Provided data:
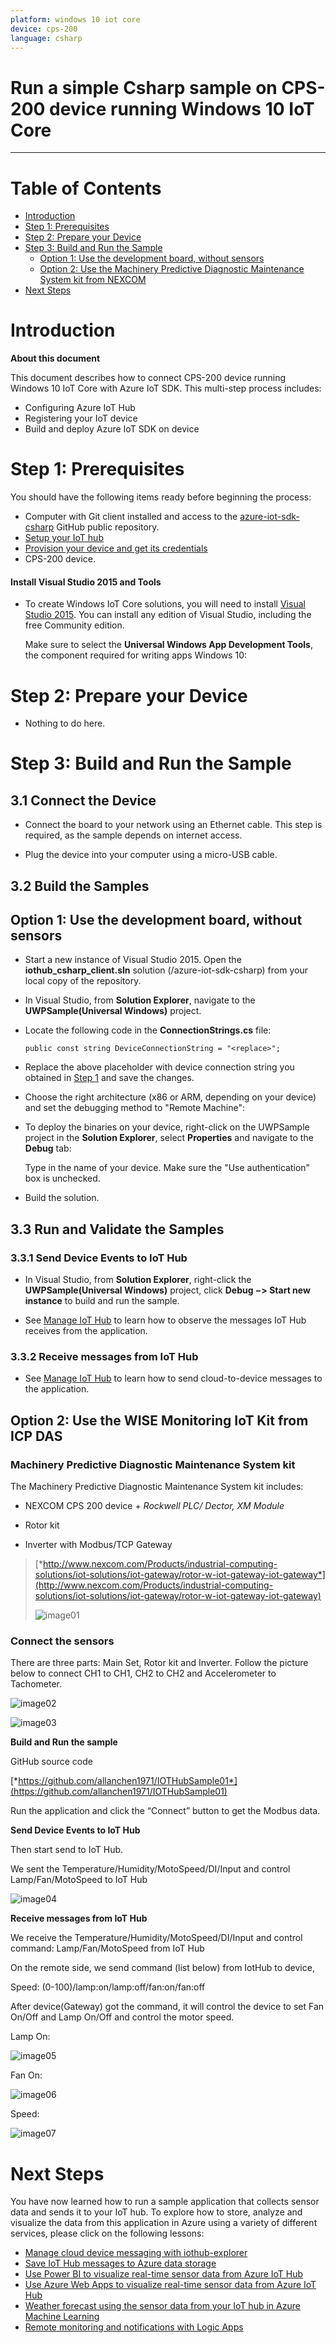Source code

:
 ```yaml
---
platform: windows 10 iot core
device: cps-200
language: csharp
---
```


Run a simple Csharp sample on CPS-200 device running Windows 10 IoT Core
===
---

# Table of Contents

-   [Introduction](#Introduction)
-   [Step 1: Prerequisites](#Prerequisites)
-   [Step 2: Prepare your Device](#PrepareDevice)
-   [Step 3: Build and Run the Sample](#Build)
    -   [Option 1: Use the development board, without sensors](#Device-Sample)
    -   [Option 2: Use the Machinery Predictive Diagnostic Maintenance System kit from NEXCOM](#Kit01-Sample)
-   [Next Steps](#NextSteps)

<a name="Introduction"></a>
# Introduction

**About this document**

This document describes how to connect CPS-200 device running Windows 10 IoT Core with Azure IoT SDK. This multi-step process includes:
-   Configuring Azure IoT Hub
-   Registering your IoT device
-   Build and deploy Azure IoT SDK on device

<a name="Prerequisites"></a>
# Step 1: Prerequisites

You should have the following items ready before beginning the process:

-   Computer with Git client installed and access to the
    [azure-iot-sdk-csharp](https://github.com/Azure/azure-iot-sdk-csharp) GitHub public repository.
-   [Setup your IoT hub][lnk-setup-iot-hub]
-   [Provision your device and get its credentials][lnk-manage-iot-hub]
-   CPS-200 device.

#### Install Visual Studio 2015 and Tools

-   To create Windows IoT Core solutions, you will need to install [Visual Studio 2015](https://www.visualstudio.com/en-us/products/vs-2015-product-editions.aspx). You can install any edition of Visual Studio, including the free Community edition.

    Make sure to select the **Universal Windows App Development Tools**, the component required for writing apps Windows 10:

<a name="PrepareDevice"></a>
# Step 2: Prepare your Device

-   Nothing to do here.

<a name="Build"></a>
# Step 3: Build and Run the Sample

<a name="Step_3_1_Connect"></a>
## 3.1 Connect the Device

-   Connect the board to your network using an Ethernet cable. This step is required, as the sample depends on internet access.

-   Plug the device into your computer using a micro-USB cable.

<a name="Step_3_2_Build"></a>
## 3.2  Build the Samples

<a name="Device-Sample"></a>
## Option 1: Use the development board, without sensors

-   Start a new instance of Visual Studio 2015. Open the **iothub_csharp_client.sln** solution (/azure-iot-sdk-csharp) from your local copy of the repository.

-   In Visual Studio, from **Solution Explorer**, navigate to the **UWPSample(Universal Windows)** project.

-   Locate the following code in the **ConnectionStrings.cs** file:

        public const string DeviceConnectionString = "<replace>";

-   Replace the above placeholder with device connection string you obtained in [Step 1](#Prerequisites) and save the changes.

-   Choose the right architecture (x86 or ARM, depending on your device) and set the debugging method to "Remote Machine":
    
-   To deploy the binaries on your device, right-click on the UWPSample project in the **Solution Explorer**, select **Properties** and navigate to the **Debug** tab:

    Type in the name of your device. Make sure the "Use authentication" box is unchecked.

-   Build the solution.

<a name="Step_3_3_Run"></a>
## 3.3 Run and Validate the Samples

### 3.3.1 Send Device Events to IoT Hub

-   In Visual Studio, from **Solution Explorer**, right-click the **UWPSample(Universal Windows)** project, click **Debug &minus;&gt; Start new instance** to build and run the sample. 

-   See [Manage IoT Hub][lnk-manage-iot-hub] to learn how to observe the messages IoT Hub receives from the application.

### 3.3.2 Receive messages from IoT Hub

-   See [Manage IoT Hub][lnk-manage-iot-hub] to learn how to send cloud-to-device messages to the application.

<a name="Kit01-Sample"></a>
## Option 2: Use the WISE Monitoring IoT Kit from ICP DAS

### Machinery Predictive Diagnostic Maintenance System kit

The Machinery Predictive Diagnostic Maintenance System kit includes:

-   NEXCOM CPS 200 device + *Rockwell PLC/ Dector, XM Module*

-   Rotor kit

-   Inverter with Modbus/TCP Gateway

> [*http://www.nexcom.com/Products/industrial-computing-solutions/iot-solutions/iot-gateway/rotor-w-iot-gateway-iot-gateway*](http://www.nexcom.com/Products/industrial-computing-solutions/iot-solutions/iot-gateway/rotor-w-iot-gateway-iot-gateway)
>
> ![image01](media/nexcom-machinery-predictive-diagnostic-maintenance-system-kit/image1.jpeg)

### Connect the sensors

There are three parts: Main Set, Rotor kit and Inverter. Follow the
picture below to connect CH1 to CH1, CH2 to CH2 and Accelerometer to
Tachometer.

![image02](media/nexcom-machinery-predictive-diagnostic-maintenance-system-kit/image2.jpeg)

![image03](media/nexcom-machinery-predictive-diagnostic-maintenance-system-kit/image3.jpeg)

**Build and Run the sample**

GitHub source code

[*https://github.com/allanchen1971/IOTHubSample01*](https://github.com/allanchen1971/IOTHubSample01)

Run the application and click the “Connect” button to get the Modbus
data.

**Send Device Events to IoT Hub**

Then start send to IoT Hub.

We sent the Temperature/Humidity/MotoSpeed/DI/Input and control
Lamp/Fan/MotoSpeed to IoT Hub

![image04](media/nexcom-machinery-predictive-diagnostic-maintenance-system-kit/image4.jpeg)

**Receive messages from IoT Hub**

We receive the Temperature/Humidity/MotoSpeed/DI/Input and control
command: Lamp/Fan/MotoSpeed from IoT Hub

On the remote side, we send command (list below) from IotHub to device,

Speed: (0-100)/lamp:on/lamp:off/fan:on/fan:off

After device(Gateway) got the command, it will control the device to set
Fan On/Off and Lamp On/Off and control the motor speed.

Lamp On:

![image05](media/nexcom-machinery-predictive-diagnostic-maintenance-system-kit/image5.png)

Fan On:

![image06](media/nexcom-machinery-predictive-diagnostic-maintenance-system-kit/image6.png)

Speed:

![image07](media/nexcom-machinery-predictive-diagnostic-maintenance-system-kit/image7.png)

<a name="NextSteps"></a>
# Next Steps

You have now learned how to run a sample application that collects sensor data and sends it to your IoT hub. To explore how to store, analyze and visualize the data from this application in Azure using a variety of different services, please click on the following lessons:

-   [Manage cloud device messaging with iothub-explorer]
-   [Save IoT Hub messages to Azure data storage]
-   [Use Power BI to visualize real-time sensor data from Azure IoT Hub]
-   [Use Azure Web Apps to visualize real-time sensor data from Azure IoT Hub]
-   [Weather forecast using the sensor data from your IoT hub in Azure Machine Learning]
-   [Remote monitoring and notifications with Logic Apps]   

[Manage cloud device messaging with iothub-explorer]: https://docs.microsoft.com/en-us/azure/iot-hub/iot-hub-explorer-cloud-device-messaging
[Save IoT Hub messages to Azure data storage]: https://docs.microsoft.com/en-us/azure/iot-hub/iot-hub-store-data-in-azure-table-storage
[Use Power BI to visualize real-time sensor data from Azure IoT Hub]: https://docs.microsoft.com/en-us/azure/iot-hub/iot-hub-live-data-visualization-in-power-bi
[Use Azure Web Apps to visualize real-time sensor data from Azure IoT Hub]: https://docs.microsoft.com/en-us/azure/iot-hub/iot-hub-live-data-visualization-in-web-apps
[Weather forecast using the sensor data from your IoT hub in Azure Machine Learning]: https://docs.microsoft.com/en-us/azure/iot-hub/iot-hub-weather-forecast-machine-learning
[Remote monitoring and notifications with Logic Apps]: https://docs.microsoft.com/en-us/azure/iot-hub/iot-hub-monitoring-notifications-with-azure-logic-apps
[lnk-setup-iot-hub]: ../setup_iothub.md
[lnk-manage-iot-hub]: ../manage_iot_hub.md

Goal of the exercise: The lines in the entries above that carry the word "setup" must be copied.

Exercise response:
-   [Setup your IoT hub][lnk-setup-iot-hub]
[lnk-setup-iot-hub]: ../setup_iothub.md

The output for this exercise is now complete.